"""

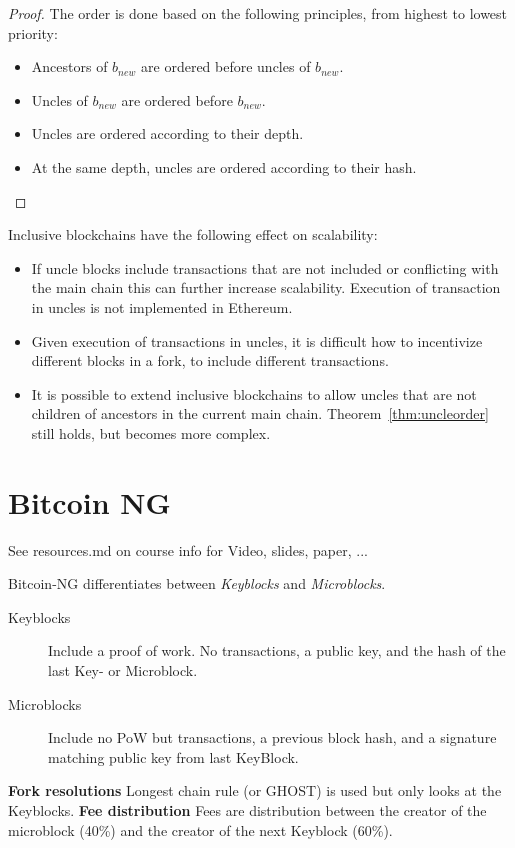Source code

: \begin{proof}
	The order is done based on the following principles, from highest to lowest priority:
	\begin{itemize}
		\item Ancestors of $b_{new}$ are ordered before uncles of $b_{new}$.
		\item Uncles of $b_{new}$ are ordered before $b_{new}$.
		\item Uncles are ordered according to their depth.
		\item At the same depth, uncles are ordered according to their hash.
	\end{itemize}
\end{proof}

\begin{note}
Inclusive blockchains have the following effect on scalability:
\begin{itemize}
	\item If uncle blocks include transactions that are not included or conflicting with the main chain this can further increase scalability. Execution of transaction in uncles is not implemented in Ethereum.
	\item Given execution of transactions in uncles, it is difficult how to incentivize different blocks in a fork, to include different transactions.
	\item It is possible to extend inclusive blockchains to allow uncles that are not children of ancestors in the current main chain. Theorem~\ref{thm:uncleorder} still holds, but becomes more complex.
\end{itemize}
\end{note}

\section{Bitcoin NG}
See resources.md on course info for Video, slides, paper, ...

\begin{definition} Bitcoin-NG differentiates between \emph{Keyblocks} and \emph{Microblocks}. 
	\begin{description}
		\item[Keyblocks] Include a proof of work. No transactions, a public key, and the hash of the last Key- or Microblock.
		\item[Microblocks] Include no PoW but transactions, a previous block hash, and a signature matching public key from last KeyBlock.
	\end{description}

	\noindent
	\textbf{Fork resolutions} Longest chain rule (or GHOST) is used but only looks at the Keyblocks.
	\textbf{Fee distribution} Fees are distribution between the creator of the microblock (40\%) and the creator of the next Keyblock (60\%).
\end{definition}

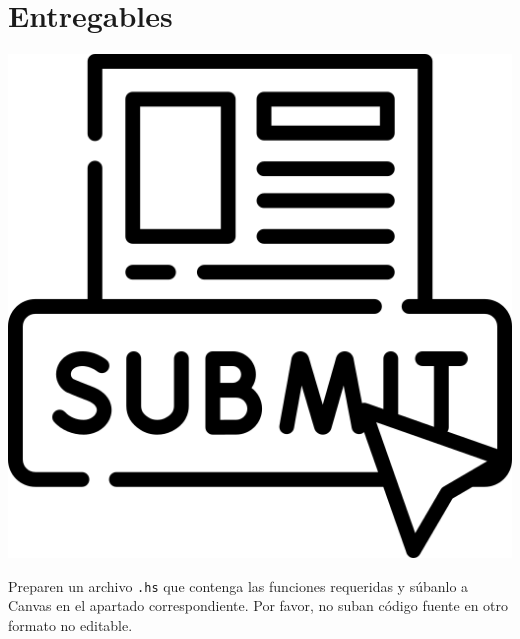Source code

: \documentclass[]{article}
\theoremstyle{definition}
\begin{document}
\vspace{10ex}

\section*{Entregables}

\bigskip

\begin{minipage}{0.1\linewidth}
	\centering
	\includegraphics[scale = 0.06]{../img/submit}
\end{minipage}%
\begin{minipage}{0.85\linewidth}
	Preparen un archivo \texttt{.hs} que contenga las funciones requeridas y súbanlo a Canvas en el apartado correspondiente.
	Por favor, no suban código fuente en otro formato no editable.
\end{minipage}

\vfill
\end{document}
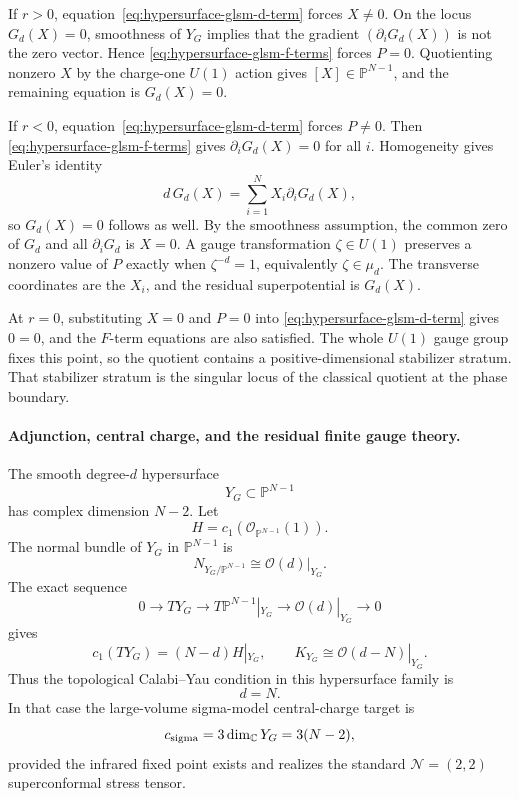 If \(r>0\), equation~\eqref{eq:hypersurface-glsm-d-term} forces
\(X\neq0\).  On the locus \(G_d(X)=0\), smoothness of \(Y_G\) implies that
the gradient \((\partial_iG_d(X))\) is not the zero vector.  Hence
\eqref{eq:hypersurface-glsm-f-terms} forces \(P=0\).  Quotienting nonzero
\(X\) by the charge-one \(U(1)\) action gives \([X]\in\mathbb P^{N-1}\), and
the remaining equation is \(G_d(X)=0\).

If \(r<0\), equation~\eqref{eq:hypersurface-glsm-d-term} forces \(P\neq0\).
Then \eqref{eq:hypersurface-glsm-f-terms} gives
\(\partial_iG_d(X)=0\) for all \(i\).  Homogeneity gives Euler's identity
\[
  d\,G_d(X)=\sum_{i=1}^N X_i\partial_iG_d(X),
\]
so \(G_d(X)=0\) follows as well.  By the smoothness assumption, the common
zero of \(G_d\) and all \(\partial_iG_d\) is \(X=0\).  A gauge
transformation \(\zeta\in U(1)\) preserves a nonzero value of \(P\) exactly
when \(\zeta^{-d}=1\), equivalently \(\zeta\in\mu_d\).  The transverse
coordinates are the \(X_i\), and the residual superpotential is \(G_d(X)\).

At \(r=0\), substituting \(X=0\) and \(P=0\) into
\eqref{eq:hypersurface-glsm-d-term} gives \(0=0\), and the \(F\)-term
equations are also satisfied.  The whole \(U(1)\) gauge group fixes this
point, so the quotient contains a positive-dimensional stabilizer stratum.
That stabilizer stratum is the singular locus of the classical quotient at
the phase boundary.

\paragraph{Adjunction, central charge, and the residual finite gauge theory.}
The smooth degree-\(d\) hypersurface
\[
  Y_G\subset\mathbb P^{N-1}
\]
has complex dimension \(N-2\).  Let
\[
  H=c_1(\mathcal O_{\mathbb P^{N-1}}(1)).
\]
The normal bundle of \(Y_G\) in \(\mathbb P^{N-1}\) is
\[
  N_{Y_G/\mathbb P^{N-1}}\cong \mathcal O(d)|_{Y_G}.
\]
The exact sequence
\[
  0\longrightarrow TY_G
  \longrightarrow T\mathbb P^{N-1}|_{Y_G}
  \longrightarrow \mathcal O(d)|_{Y_G}
  \longrightarrow0
\]
gives
\begin{equation}
  c_1(TY_G)=(N-d)H|_{Y_G},
  \qquad
  K_{Y_G}\cong \mathcal O(d-N)|_{Y_G}.
  \label{eq:hypersurface-adjunction-c1}
\end{equation}
Thus the topological Calabi--Yau condition in this hypersurface family is
\[
  d=N .
\]
In that case the large-volume sigma-model central-charge target is
\begin{equation}
  c_{\rm sigma}=3\dim_{\mathbb C}Y_G=3(N-2),
  \label{eq:hypersurface-sigma-central-charge-target}
\end{equation}
provided the infrared fixed point exists and realizes the standard
\(\mathcal N=(2,2)\) superconformal stress tensor.

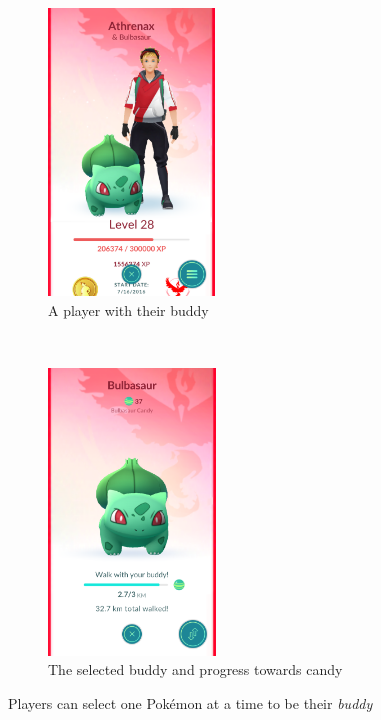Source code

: \begin{figure}[h]
	\centering
	\begin{subfigure}[t]{0.45\textwidth}
		\centering
		\includegraphics[height=3in]{Figures/pogo-player-with-buddy}
		\caption{A player with their buddy}
	\end{subfigure}
	~
	\begin{subfigure}[t]{0.45\textwidth}
		\centering
		\includegraphics[height=3in]{Figures/pogo-buddy}
		\caption{The selected buddy and progress towards candy}
	\end{subfigure}
	\caption{Players can select one Pokémon at a time to be their \emph{buddy}}
\end{figure}

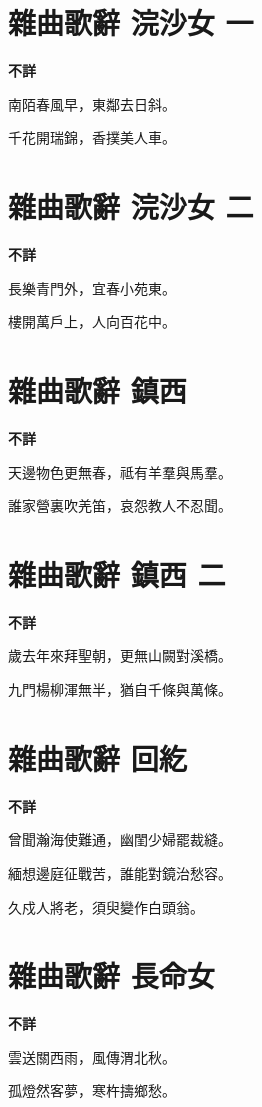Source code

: \documentclass[12pt,a4paper]{ctexbook}
\begin{document}
\section{雜曲歌辭 浣沙女 一}
\textbf{不詳}\par\vspace{0.5em}
南陌春風早，東鄰去日斜。\par
千花開瑞錦，香撲美人車。\par

\section{雜曲歌辭 浣沙女 二}
\textbf{不詳}\par\vspace{0.5em}
長樂青門外，宜春小苑東。\par
樓開萬戶上，人向百花中。\par

\section{雜曲歌辭 鎮西}
\textbf{不詳}\par\vspace{0.5em}
天邊物色更無春，祗有羊羣與馬羣。\par
誰家營裏吹羌笛，哀怨教人不忍聞。\par

\section{雜曲歌辭 鎮西 二}
\textbf{不詳}\par\vspace{0.5em}
歲去年來拜聖朝，更無山闕對溪橋。\par
九門楊柳渾無半，猶自千條與萬條。\par

\section{雜曲歌辭 回紇}
\textbf{不詳}\par\vspace{0.5em}
曾聞瀚海使難通，幽閨少婦罷裁縫。\par
緬想邊庭征戰苦，誰能對鏡治愁容。\par
久戍人將老，須臾變作白頭翁。\par

\section{雜曲歌辭 長命女}
\textbf{不詳}\par\vspace{0.5em}
雲送關西雨，風傳渭北秋。\par
孤燈然客夢，寒杵擣鄉愁。\par
\end{document}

"""

WHAT THIS TASK INVOLVES:
There is a run of lines above from the one with "so \(G_d(X)=0\) follows" to the one with "coordinates are the"; print exactly that run, both ends included, and nothing else.

OUTPUT OF THE EXERCISE:
so \(G_d(X)=0\) follows as well.  By the smoothness assumption, the common
zero of \(G_d\) and all \(\partial_iG_d\) is \(X=0\).  A gauge
transformation \(\zeta\in U(1)\) preserves a nonzero value of \(P\) exactly
when \(\zeta^{-d}=1\), equivalently \(\zeta\in\mu_d\).  The transverse
coordinates are the \(X_i\), and the residual superpotential is \(G_d(X)\).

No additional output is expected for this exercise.